Two lines below mark the span: the one containing "Max: 9223372036854775807" and the one containing "Number of trailing zeros: 0". Set down both, plus every line between, exactly as they stand, and nothing else.

Stored data:
···

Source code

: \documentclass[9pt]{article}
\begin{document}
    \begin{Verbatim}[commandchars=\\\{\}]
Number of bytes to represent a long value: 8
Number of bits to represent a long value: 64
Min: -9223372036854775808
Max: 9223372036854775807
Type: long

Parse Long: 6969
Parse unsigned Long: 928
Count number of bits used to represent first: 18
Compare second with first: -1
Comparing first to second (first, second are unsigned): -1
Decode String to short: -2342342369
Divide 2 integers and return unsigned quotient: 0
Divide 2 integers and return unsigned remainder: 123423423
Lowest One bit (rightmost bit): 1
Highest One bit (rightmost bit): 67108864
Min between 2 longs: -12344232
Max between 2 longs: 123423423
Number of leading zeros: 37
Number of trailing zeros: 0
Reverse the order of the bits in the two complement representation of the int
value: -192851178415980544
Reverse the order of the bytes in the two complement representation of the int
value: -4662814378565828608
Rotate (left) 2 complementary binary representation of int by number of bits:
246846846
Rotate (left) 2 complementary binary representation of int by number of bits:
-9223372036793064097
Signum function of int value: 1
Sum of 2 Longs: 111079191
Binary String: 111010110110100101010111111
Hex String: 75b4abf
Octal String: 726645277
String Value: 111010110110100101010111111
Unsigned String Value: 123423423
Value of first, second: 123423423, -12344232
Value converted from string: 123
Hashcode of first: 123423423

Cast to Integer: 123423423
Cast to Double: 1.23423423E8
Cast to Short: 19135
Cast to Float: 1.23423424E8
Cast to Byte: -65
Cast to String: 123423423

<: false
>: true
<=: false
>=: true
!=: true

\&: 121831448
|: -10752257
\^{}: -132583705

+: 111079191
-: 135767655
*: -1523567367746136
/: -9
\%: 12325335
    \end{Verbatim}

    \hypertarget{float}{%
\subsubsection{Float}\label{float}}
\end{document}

···

__Reply to the task__.
Max: 9223372036854775807
Type: long

Parse Long: 6969
Parse unsigned Long: 928
Count number of bits used to represent first: 18
Compare second with first: -1
Comparing first to second (first, second are unsigned): -1
Decode String to short: -2342342369
Divide 2 integers and return unsigned quotient: 0
Divide 2 integers and return unsigned remainder: 123423423
Lowest One bit (rightmost bit): 1
Highest One bit (rightmost bit): 67108864
Min between 2 longs: -12344232
Max between 2 longs: 123423423
Number of leading zeros: 37
Number of trailing zeros: 0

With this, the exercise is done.